The heart and soul of the series lies with the team coaches, and moreover with the anticipation that the white flags could be lowered at any moment. Quelle Surprise: Shamrock is the first to break, seemingly unprovoked, and instigates a tense pull-apart at the training facility. Seemingly a ploy to light a fire under his flailing unit, Shammy once again comes across as the more petty of the two.
The series finale is furnished in it’s entirety, unaired prelims and all, on Disc Four. Boasting accomplished individual performances from Mike Nickels, Matt Hamill and Kenny Florian, in addition to the engrossing war of attrition that is the Middleweight final, and a hectic four minute scrap between Hutcherson and Luigi Fioravanti, it’s actually a superior card to approximately half the pay-per-view offerings we’ve had this year. It’s not often that I mention the bonus features, yet the fifth and final disc does come resplendent with a smattering of gems, the most provocative being footage from the initial casting interviews, in addition to the more…um… eccentric demo tapes from failed applicants, one of which I was a tad perturbed by, given that it’s subject was much-touted Team Quest prospect Matt Horwich.
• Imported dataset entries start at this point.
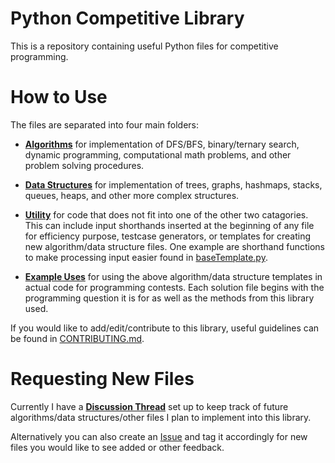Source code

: # Python Competitive Library
This is a repository containing useful Python files for competitive programming. 

# How to Use
The files are separated into four main folders:

- [**Algorithms**](./algorithms) for implementation of DFS/BFS, binary/ternary search, dynamic programming, computational math problems, and other problem solving procedures.

- [**Data Structures**](https://github.com/alxwen711/pythonCompetitiveLibrary/tree/main/data%20structures) for implementation of trees, graphs, hashmaps, stacks, queues, heaps, and other more complex structures.

- [**Utility**](./utility) for code that does not fit into one of the other two catagories. This can include input shorthands inserted at the beginning of any file for efficiency purpose, testcase generators, or templates for creating new algorithm/data structure files. One example are shorthand functions to make processing input easier found in [baseTemplate.py](./templates/baseTemplate.py).

- [**Example Uses**](./exampleuses) for using the above algorithm/data structure templates in actual code for programming contests. Each solution file begins with the programming question it is for as well as the methods from this library used.

If you would like to add/edit/contribute to this library, useful guidelines can be found in [CONTRIBUTING.md](https://github.com/alxwen711/pythonCompetitiveLibrary/blob/main/CONTRIBUTING.md).

# Requesting New Files

Currently I have a [**Discussion Thread**](https://github.com/alxwen711/pythonCompetitiveLibrary/discussions/2) set up to keep track of future algorithms/data structures/other files I plan to implement into this library.

Alternatively you can also create an [Issue](https://github.com/alxwen711/pythonCompetitiveLibrary/issues) and tag it accordingly for new files you would like to see added or other feedback.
The series in it’s entirety plus a pretty damn good standalone UFC event in it’s own right? Change from thirty sheets? Indeed, children. I’ve been racking my brains for a reason- any reason- why you shouldn’t splash the cash for this baby, and the only scenario I can come up with is one where this sits on the shelf next to TUF Season One, and you don’t have enough moolah for both. Hence…. almost perfect.